Sebulan- setelah dilantik, anggota DPR-RI bukannya bekerja. Mereka malah masih saja mempersoalkan kekuasaan di parlemen dengan membangun barisan masing-masing Koalisi Merah Putih (KMP) dan Koalisi Indonesia Hebat (KIH). Persoalan berawal dari pemilihan Ketua Komisi dan Badan yang ada di DPR.
Untuk menyusunnya, maka diperlukan nama-nama yang seharusnya disetor ke pimpinan.
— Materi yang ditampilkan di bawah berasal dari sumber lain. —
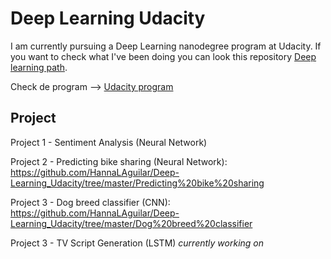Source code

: # Deep Learning Udacity

I am currently pursuing a Deep Learning nanodegree program at Udacity. If you want to check what I've been doing you can look this repository [Deep learning path](https://github.com/HannaLAguilar/Deep_Learning_path).

Check de program --> [Udacity program](https://www.udacity.com/course/deep-learning-nanodegree--nd101)

## Project

Project 1 - Sentiment Analysis (Neural Network) 

Project 2 - Predicting bike sharing (Neural Network): https://github.com/HannaLAguilar/Deep-Learning_Udacity/tree/master/Predicting%20bike%20sharing

Project 3 - Dog breed classifier (CNN): https://github.com/HannaLAguilar/Deep-Learning_Udacity/tree/master/Dog%20breed%20classifier

Project 3 - TV Script Generation (LSTM) *currently working on*










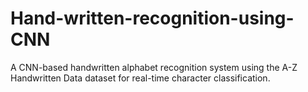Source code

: # Hand-written-recognition-using-CNN
A CNN-based handwritten alphabet recognition system using the A-Z Handwritten Data dataset for real-time character classification.
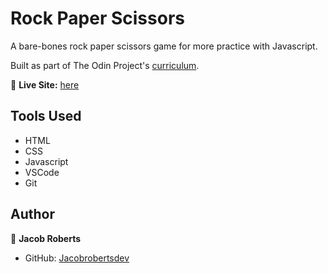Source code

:# Rock Paper Scissors

A bare-bones rock paper scissors game for more practice with Javascript.

Built as part of The Odin Project's [curriculum](https://www.theodinproject.com/lessons/foundations-rock-paper-scissors).

🔗 **Live Site:** [here](https://jacobrobertsdev.github.io/Rock-Paper-Scissors/)



## Tools Used

- HTML
- CSS
- Javascript
- VSCode
- Git
  

## Author

👤 **Jacob Roberts**

- GitHub: [Jacobrobertsdev](https://github.com/jacobrobertsdev)
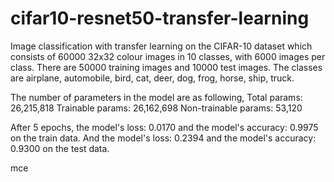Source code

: # cifar10-resnet50-transfer-learning

Image classification with transfer learning on the CIFAR-10 dataset which consists of 60000 32x32 colour images in 10 classes, with 6000 images per class. 
There are 50000 training images and 10000 test images. The classes are airplane, automobile, bird, cat, deer, dog, frog, horse, ship, truck.

The number of parameters in the model are as following,
Total params: 26,215,818
Trainable params: 26,162,698
Non-trainable params: 53,120

After 5 epochs, the model's loss: 0.0170 and the model's accuracy: 0.9975 on the train data. And the model's loss: 0.2394 and the model's accuracy: 0.9300 on the test data.




mce
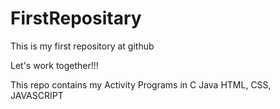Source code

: # FirstRepositary
This is my first repository at github

Let's work together!!!

This repo contains my Activity Programs in
C 
Java
HTML, CSS, JAVASCRIPT
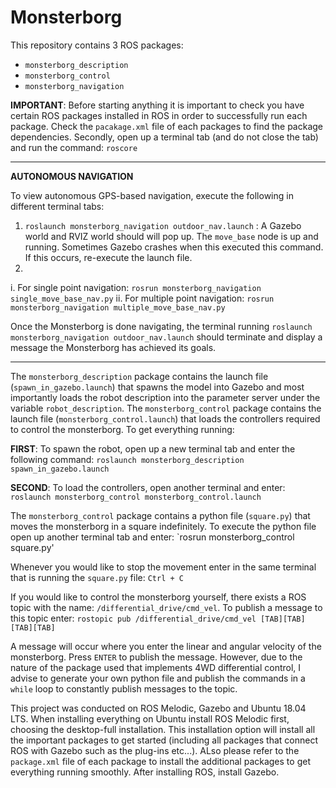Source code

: # Monsterborg
This repository contains 3 ROS packages: 
* `monsterborg_description` 
* `monsterborg_control`
* `monsterborg_navigation`

**IMPORTANT**: Before starting anything it is important to check you have certain ROS packages installed in ROS in order to successfully run each package. Check the `pacakage.xml` file of each packages to find the package dependencies. Secondly, open up a terminal tab (and do not close the tab) and run the command: `roscore`
********************************************************************
**AUTONOMOUS NAVIGATION**

To view autonomous GPS-based navigation, execute the following in different terminal tabs:
1. `roslaunch monsterborg_navigation outdoor_nav.launch` : A Gazebo world and RVIZ world should will pop up. The `move_base` node is up and running. Sometimes Gazebo crashes when this executed this command. If this occurs, re-execute the launch file. 
2.
  i. For single point navigation:
`rosrun monsterborg_navigation single_move_base_nav.py`
  ii. For multiple point navigation:
`rosrun monsterborg_navigation multiple_move_base_nav.py`

Once the Monsterborg is done navigating, the terminal running `roslaunch monsterborg_navigation outdoor_nav.launch` should terminate and display a message the Monsterborg has achieved its goals. 

********************************************************************
The `monsterborg_description` package contains the launch file (`spawn_in_gazebo.launch`) that spawns the model into Gazebo and most importantly loads the robot description into the parameter server under the variable `robot_description`. The `monsterborg_control` package contains the launch file (`monsterborg_control.launch`) that loads the controllers required to control the monsterborg. To get everything running: 

**FIRST**: To spawn the robot, open up a new terminal tab and enter the following command: `roslaunch monsterborg_description spawn_in_gazebo.launch` 

**SECOND**: To load the controllers, open another terminal and enter: `roslaunch monsterborg_control monsterborg_control.launch`

The `monsterborg_control` package contains a python file (`square.py`) that moves the monsterborg in a square indefinitely. To execute the python file open up another 
terminal tab and enter: `rosrun monsterborg_control square.py' 

Whenever you would like to stop the movement enter in the same terminal that is running the `square.py` file: `Ctrl + C` 

If you would like to control the monsterborg yourself, there exists a ROS topic with the name: `/differential_drive/cmd_vel`. To publish a message 
to this topic enter: `rostopic pub /differential_drive/cmd_vel [TAB][TAB] [TAB][TAB]`

A message will occur where you enter the linear and angular velocity of the monsterborg. Press `ENTER` to publish the message. However, due to the nature 
of the package used that implements 4WD differential control, I advise to generate your own python file and publish the commands in a `while` loop to constantly
publish messages to the topic. 

This project was conducted on ROS Melodic, Gazebo and Ubuntu 18.04 LTS. When installing everything on Ubuntu install ROS Melodic first, choosing the desktop-full installation. This installation option will install all the important packages to get started (including all packages that connect ROS with Gazebo such as the plug-ins etc...). ALso please refer to the `package.xml` file of each package to install the additional packages to get everything running smoothly. After installing ROS, install Gazebo. 







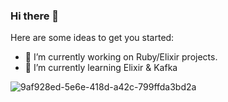 ### Hi there 👋

Here are some ideas to get you started:

- 🔭 I’m currently working on Ruby/Elixir projects.
- 🌱 I’m currently learning Elixir & Kafka

![9af928ed-5e6e-418d-a42c-799ffda3bd2a](https://user-images.githubusercontent.com/3419713/162136909-a69e22bf-c4aa-4636-af5a-90be00f60886.png)

<!--
**spyrbri/spyrbri** is a ✨ _special_ ✨ repository because its `README.md` (this file) appears on your GitHub profile.


-->
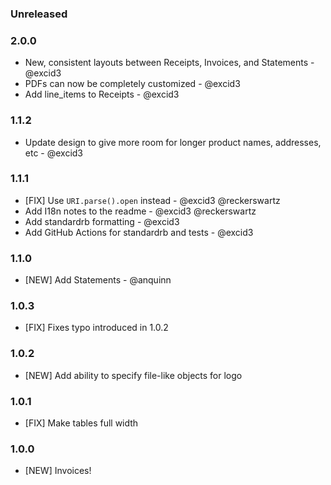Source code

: ### Unreleased

### 2.0.0

* New, consistent layouts between Receipts, Invoices, and Statements - @excid3
* PDFs can now be completely customized - @excid3
* Add line_items to Receipts - @excid3

### 1.1.2

* Update design to give more room for longer product names, addresses, etc - @excid3

### 1.1.1

* [FIX] Use `URI.parse().open` instead - @excid3 @reckerswartz
* Add I18n notes to the readme - @excid3 @reckerswartz
* Add standardrb formatting - @excid3
* Add GitHub Actions for standardrb and tests - @excid3

### 1.1.0

* [NEW] Add Statements - @anquinn

### 1.0.3

* [FIX] Fixes typo introduced in 1.0.2

### 1.0.2

* [NEW] Add ability to specify file-like objects for logo

### 1.0.1

* [FIX] Make tables full width

### 1.0.0

* [NEW] Invoices!
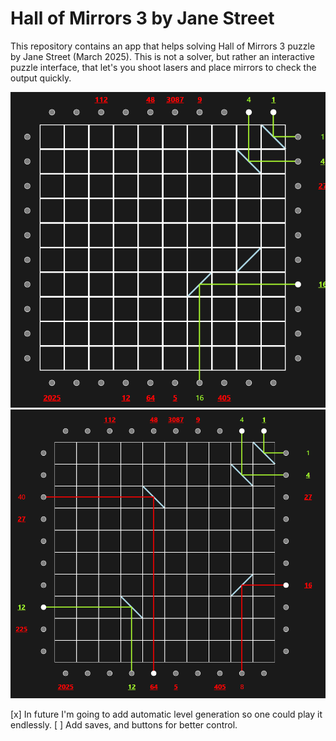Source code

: # Hall of Mirrors 3 by Jane Street
This repository contains an app that helps solving Hall of Mirrors 3 puzzle by Jane Street (March 2025). This is not a solver, but rather an interactive puzzle interface, that let's you shoot lasers and place mirrors to check the output quickly.

![Demo 1](img/demo1.png)
![Demo 2](img/demo2.png)

[x] In future I'm going to add automatic level generation so one could play it endlessly.
[ ] Add saves, and buttons for better control.
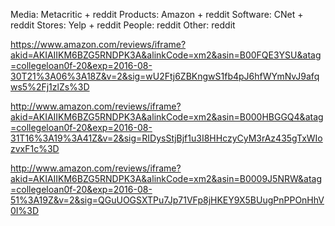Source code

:Media: Metacritic + reddit
Products: Amazon + reddit
Software: CNet + reddit
Stores: Yelp + reddit
People: reddit
Other: reddit

https://www.amazon.com/reviews/iframe?akid=AKIAIIKM6BZG5RNDPK3A&alinkCode=xm2&asin=B00FQE3YSU&atag=collegeloan0f-20&exp=2016-08-30T21%3A06%3A18Z&v=2&sig=wU2Ftj6ZBKngwS1fb4pJ6hfWYmNvJ9afqws5%2Fj1zlZs%3D

http://www.amazon.com/reviews/iframe?akid=AKIAIIKM6BZG5RNDPK3A&alinkCode=xm2&asin=B000HBGGQ4&atag=collegeloan0f-20&exp=2016-08-31T16%3A19%3A41Z&v=2&sig=RIDysStjBjf1u3I8HHczyCyM3rAz435gTxWIozvxF1c%3D

http://www.amazon.com/reviews/iframe?akid=AKIAIIKM6BZG5RNDPK3A&alinkCode=xm2&asin=B0009J5NRW&atag=collegeloan0f-20&exp=2016-08-51%3A19Z&v=2&sig=QGuUOGSXTPu7Jp71VFp8jHKEY9X5BUugPnPPOnHhV0I%3D
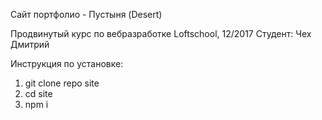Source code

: Сайт портфолио - Пустыня (Desert)

Продвинутый курс по вебразработке Loftschool, 12/2017
Студент: Чех Дмитрий

Инструкция по установке:
1. git clone repo site
2. cd site
3. npm i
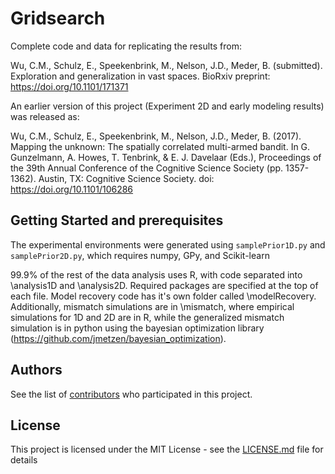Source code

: # Gridsearch
Complete code and data for replicating the results from:

Wu, C.M., Schulz, E., Speekenbrink, M., Nelson, J.D., Meder, B. (submitted). Exploration and generalization in vast spaces. BioRxiv preprint: https://doi.org/10.1101/171371

An earlier version of this project (Experiment 2D and early modeling results) was released as:

Wu, C.M., Schulz, E., Speekenbrink, M., Nelson, J.D., Meder, B. (2017). Mapping the unknown: The spatially correlated multi-armed bandit. In G. Gunzelmann, A. Howes, T. Tenbrink, & E. J. Davelaar (Eds.), Proceedings of the 39th Annual Conference of the Cognitive Science Society (pp. 1357-1362). Austin, TX: Cognitive Science Society. doi: https://doi.org/10.1101/106286


## Getting Started and prerequisites

The experimental environments were generated using `samplePrior1D.py` and `samplePrior2D.py`, which requires numpy, GPy, and Scikit-learn

99.9% of the rest of the data analysis uses R, with code separated into \analysis1D and \analysis2D. Required packages are specified at the top of each file. Model recovery code has it's own folder called \modelRecovery. Additionally, mismatch simulations are in \mismatch, where empirical simulations for 1D and 2D are in R, while the generalized mismatch simulation is in python using the bayesian optimization library (https://github.com/jmetzen/bayesian_optimization). 


## Authors

See the list of [contributors](https://github.com/charleywu/gridsearch/blob/master/contributors.txt) who participated in this project.

## License

This project is licensed under the MIT License - see the [LICENSE.md](LICENSE.md) file for details
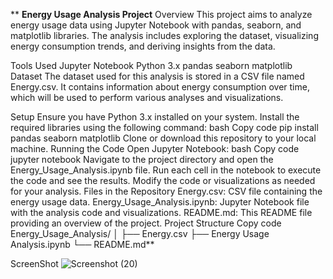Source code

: **
**Energy Usage Analysis Project**
Overview
This project aims to analyze energy usage data using Jupyter Notebook with pandas, seaborn, and matplotlib libraries. The analysis includes exploring the dataset, visualizing energy consumption trends, and deriving insights from the data.

Tools Used
Jupyter Notebook
Python 3.x
pandas
seaborn
matplotlib
Dataset
The dataset used for this analysis is stored in a CSV file named Energy.csv. It contains information about energy consumption over time, which will be used to perform various analyses and visualizations.

Setup
Ensure you have Python 3.x installed on your system.
Install the required libraries using the following command:
bash
Copy code
pip install pandas seaborn matplotlib
Clone or download this repository to your local machine.
Running the Code
Open Jupyter Notebook:
bash
Copy code
jupyter notebook
Navigate to the project directory and open the Energy_Usage_Analysis.ipynb file.
Run each cell in the notebook to execute the code and see the results.
Modify the code or visualizations as needed for your analysis.
Files in the Repository
Energy.csv: CSV file containing the energy usage data.
Energy_Usage_Analysis.ipynb: Jupyter Notebook file with the analysis code and visualizations.
README.md: This README file providing an overview of the project.
Project Structure
Copy code
Energy_Usage_Analysis/
│
├── Energy.csv
├── Energy Usage Analysis.ipynb
└── README.md**

ScreenShot 
![Screenshot (20)](https://github.com/jatin251/Energy-Usage-Anayslis-/assets/96869090/3a29cb87-4725-4050-b372-a2dc798f62f1)

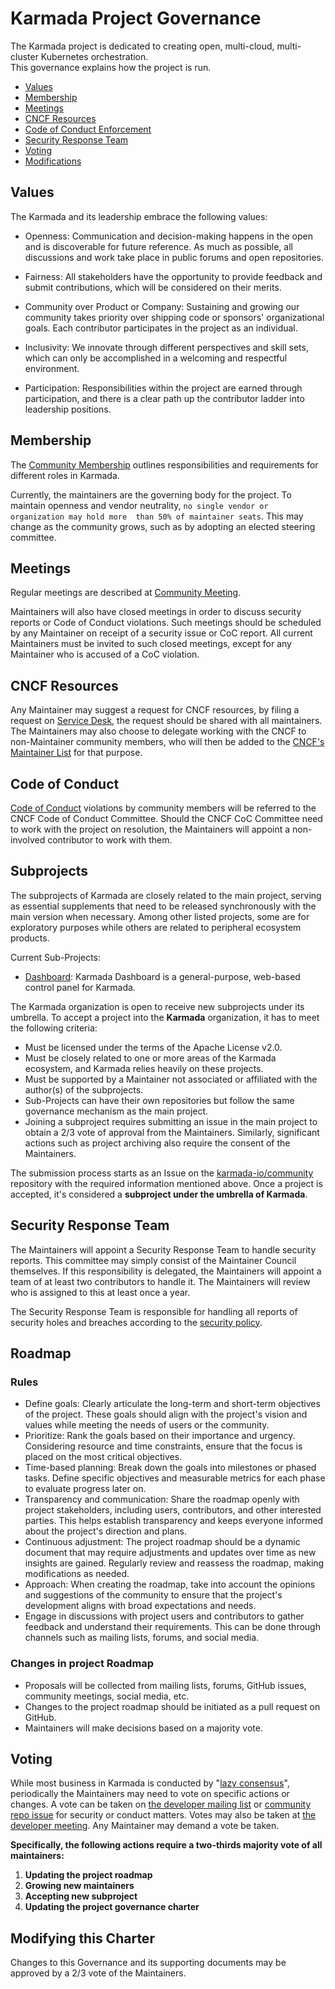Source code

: # Karmada Project Governance

The Karmada project is dedicated to creating open, multi-cloud, multi-cluster
Kubernetes orchestration.  
This governance explains how the project is run.

- [Values](#values)
- [Membership](#membership)
- [Meetings](#meetings)
- [CNCF Resources](#cncf-resources)
- [Code of Conduct Enforcement](#code-of-conduct)
- [Security Response Team](#security-response-team)
- [Voting](#voting)
- [Modifications](#modifying-this-charter)

## Values

The Karmada and its leadership embrace the following values:

* Openness: Communication and decision-making happens in the open and is discoverable for future
  reference. As much as possible, all discussions and work take place in public
  forums and open repositories.

* Fairness: All stakeholders have the opportunity to provide feedback and submit
  contributions, which will be considered on their merits.

* Community over Product or Company: Sustaining and growing our community takes
  priority over shipping code or sponsors' organizational goals. Each
  contributor participates in the project as an individual.

* Inclusivity: We innovate through different perspectives and skill sets, which
  can only be accomplished in a welcoming and respectful environment.

* Participation: Responsibilities within the project are earned through
  participation, and there is a clear path up the contributor ladder into leadership
  positions.

## Membership

The [Community Membership](https://github.com/karmada-io/community/blob/main/community-membership.md)
outlines responsibilities and requirements for different roles in Karmada.

Currently, the maintainers are the governing body for the project. To maintain 
openness and vendor neutrality, `no single vendor or organization may hold more 
than 50% of maintainer seats`. This may change as the community grows, such as by 
adopting an elected steering committee.

## Meetings

Regular meetings are described at [Community Meeting](https://github.com/karmada-io/community/#community-meeting).

Maintainers will also have closed meetings in order to discuss security reports
or Code of Conduct violations. Such meetings should be scheduled by any
Maintainer on receipt of a security issue or CoC report. All current Maintainers
must be invited to such closed meetings, except for any Maintainer who is
accused of a CoC violation.

## CNCF Resources

Any Maintainer may suggest a request for CNCF resources, by filing a request
on [Service Desk](https://cncfservicedesk.atlassian.net/servicedesk/customer/portals),
the request should be shared with all maintainers. The Maintainers may also 
choose to delegate working with the CNCF to non-Maintainer community members, 
who will then be added to the [CNCF's Maintainer List](https://github.com/cncf/foundation/blob/main/project-maintainers.csv)
for that purpose.

## Code of Conduct

[Code of Conduct](./CODE_OF_CONDUCT.md)
violations by community members will be referred to the CNCF Code of Conduct
Committee. Should the CNCF CoC Committee need to work with the project on resolution, the
Maintainers will appoint a non-involved contributor to work with them.

## Subprojects

The subprojects of Karmada are closely related to the main project, serving as essential supplements that need to be
released synchronously with the main version when necessary. Among other listed projects, some are for exploratory 
purposes while others are related to peripheral ecosystem products.

Current Sub-Projects:
- [Dashboard](https://github.com/karmada-io/dashboard): Karmada Dashboard is a general-purpose, web-based control 
panel for Karmada.

The Karmada organization is open to receive new subprojects under its umbrella. To accept a project
into the __Karmada__ organization, it has to meet the following criteria:

- Must be licensed under the terms of the Apache License v2.0.
- Must be closely related to one or more areas of the Karmada ecosystem, and Karmada relies heavily on these projects.
- Must be supported by a Maintainer not associated or affiliated with the author(s) of the subprojects.
- Sub-Projects can have their own repositories but follow the same governance mechanism as the main project.
- Joining a subproject requires submitting an issue in the main project to obtain a 2/3 vote of approval from the Maintainers. Similarly, significant actions such as project archiving also require the consent of the Maintainers.

The submission process starts as an Issue on the
[karmada-io/community](https://github.com/karmada-io/community) repository with the required information
mentioned above. Once a project is accepted, it's considered a __subproject under the umbrella of Karmada__.

## Security Response Team

The Maintainers will appoint a Security Response Team to handle security reports.
This committee may simply consist of the Maintainer Council themselves.  If this
responsibility is delegated, the Maintainers will appoint a team of at least two 
contributors to handle it. The Maintainers will review who is assigned to this
at least once a year.

The Security Response Team is responsible for handling all reports of security
holes and breaches according to the [security policy](https://github.com/karmada-io/community/blob/main/security-team/SECURITY.md).

## Roadmap
### Rules
- Define goals: Clearly articulate the long-term and short-term objectives of the project. These goals should align with the project's vision and values while meeting the needs of users or the community.
- Prioritize: Rank the goals based on their importance and urgency. Considering resource and time constraints, ensure that the focus is placed on the most critical objectives.
- Time-based planning: Break down the goals into milestones or phased tasks. Define specific objectives and measurable metrics for each phase to evaluate progress later on.
- Transparency and communication: Share the roadmap openly with project stakeholders, including users, contributors, and other interested parties. This helps establish transparency and keeps everyone informed about the project's direction and plans.
- Continuous adjustment: The project roadmap should be a dynamic document that may require adjustments and updates over time as new insights are gained. Regularly review and reassess the roadmap, making modifications as needed.
- Approach: When creating the roadmap, take into account the opinions and suggestions of the community to ensure that the project's development aligns with broad expectations and needs.
- Engage in discussions with project users and contributors to gather feedback and understand their requirements. This can be done through channels such as mailing lists, forums, and social media.

### Changes in project Roadmap
- Proposals will be collected from mailing lists, forums, GitHub issues, community meetings, social media, etc.
- Changes to the project roadmap should be initiated as a pull request on GitHub.
- Maintainers will make decisions based on a majority vote.

## Voting

While most business in Karmada is conducted by "[lazy consensus](https://community.apache.org/committers/lazyConsensus.html)", 
periodically the Maintainers may need to vote on specific actions or changes.
A vote can be taken on [the developer mailing list](https://groups.google.com/forum/#!forum/karmada) or
[community repo issue](https://github.com/karmada-io/community/issues/new/choose) 
for security or conduct matters. Votes may also be taken at [the developer meeting](https://github.com/karmada-io/community/#community-meeting).
Any Maintainer may demand a vote be taken.

**Specifically, the following actions require a two-thirds majority vote of all maintainers:**
1. **Updating the project roadmap**
2. **Growing new maintainers**
3. **Accepting new subproject**
4. **Updating the project governance charter**

## Modifying this Charter

Changes to this Governance and its supporting documents may be approved by 
a 2/3 vote of the Maintainers.
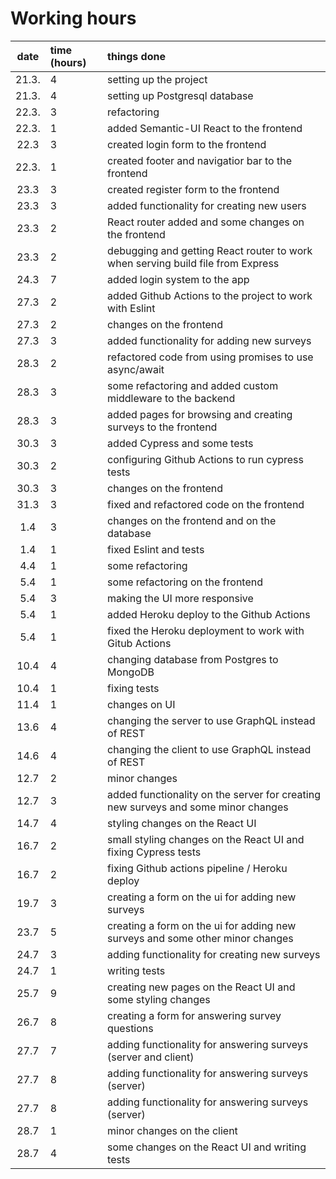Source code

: # Working hours

| date | time (hours) | things done |
| :----:|:-----| :-----|
| 21.3. | 4    | setting up the project |
| 21.3. | 4    | setting up Postgresql database |
| 22.3. | 3    | refactoring |
| 22.3. | 1    | added Semantic-UI React to the frontend |
| 22.3  | 3    | created login form to the frontend |
| 22.3. | 1    | created footer and navigatior bar to the frontend |
| 23.3  | 3    | created register form to the frontend |
| 23.3  | 3    | added functionality for creating new users |
| 23.3  | 2    | React router added and some changes on the frontend |
| 23.3  | 2    | debugging and getting React router to work when serving build file from Express |
| 24.3  | 7    | added login system to the app |
| 27.3  | 2    | added Github Actions to the project to work with Eslint |
| 27.3  | 2    | changes on the frontend |
| 27.3  | 3    | added functionality for adding new surveys |
| 28.3  | 2    | refactored code from using promises to use async/await |
| 28.3  | 3    | some refactoring and added custom middleware to the backend |
| 28.3  | 3    | added pages for browsing and creating surveys to the frontend |
| 30.3  | 3    | added Cypress and some tests |
| 30.3  | 2    | configuring Github Actions to run cypress tests |
| 30.3  | 3    | changes on the frontend |
| 31.3  | 3    | fixed and refactored code on the frontend |
| 1.4  | 3    | changes on the frontend and on the database |
| 1.4  | 1    | fixed Eslint and tests |
| 4.4  | 1    | some refactoring |
| 5.4  | 1    | some refactoring on the frontend |
| 5.4  | 3    | making the UI more responsive |
| 5.4  | 1    | added Heroku deploy to the Github Actions |
| 5.4  | 1    | fixed the Heroku deployment to work with Gitub Actions |  
| 10.4 | 4    | changing database from Postgres to MongoDB |  
| 10.4 | 1    | fixing tests |  
| 11.4 | 1    | changes on UI |  
| 13.6 | 4    | changing the server to use GraphQL instead of REST |  
| 14.6 | 4    | changing the client to use GraphQL instead of REST |  
| 12.7 | 2    | minor changes |  
| 12.7 | 3    | added functionality on the server for creating new surveys and some minor changes   |  
| 14.7 | 4    | styling changes on the React UI   |
| 16.7 | 2   | small styling changes on the React UI and fixing Cypress tests   |
| 16.7 | 2   | fixing Github actions pipeline / Heroku deploy   |
| 19.7 | 3   | creating a form on the ui for adding new surveys   |
| 23.7 | 5  | creating a form on the ui for adding new surveys and some other minor changes  |  
| 24.7 | 3  | adding functionality for creating new surveys  |  
| 24.7 | 1  | writing tests  |  
| 25.7 | 9  | creating new pages on the React UI and some styling changes  |  
| 26.7 | 8  | creating a form for answering survey questions  |  
| 27.7 | 7  | adding functionality for answering surveys (server and client)  |  
| 27.7 | 8  | adding functionality for answering surveys (server)  |  
| 27.7 | 8  | adding functionality for answering surveys (server)  |  
| 28.7 | 1  | minor changes on the client  |  
| 28.7 | 4  | some changes on the React UI and writing tests  |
Tetapi KIH kemudian menolak sebelum membicarakan mekanisme pemilihan di mana mereka meminta diputuskan dengan musyawarah atau dengan alokasi pembagian kursi yang proporsional.
Terakhir, akibat masalah ini, PPP yang sebelumnya pecah, kemudian mengusulkan nama-nama pimpinan. Masuknya nama dari PPP menyebabkan Parpol dalam KMP menggelar paripurna meski tanpa kehadiran Parpol KIH. Maka tersusunlah nama-nama pimpinan komisi dan badan dimaksud. Semuanya dikuasai Parpol pengusung Prabowo-Hatta dalam Pilpres lalu.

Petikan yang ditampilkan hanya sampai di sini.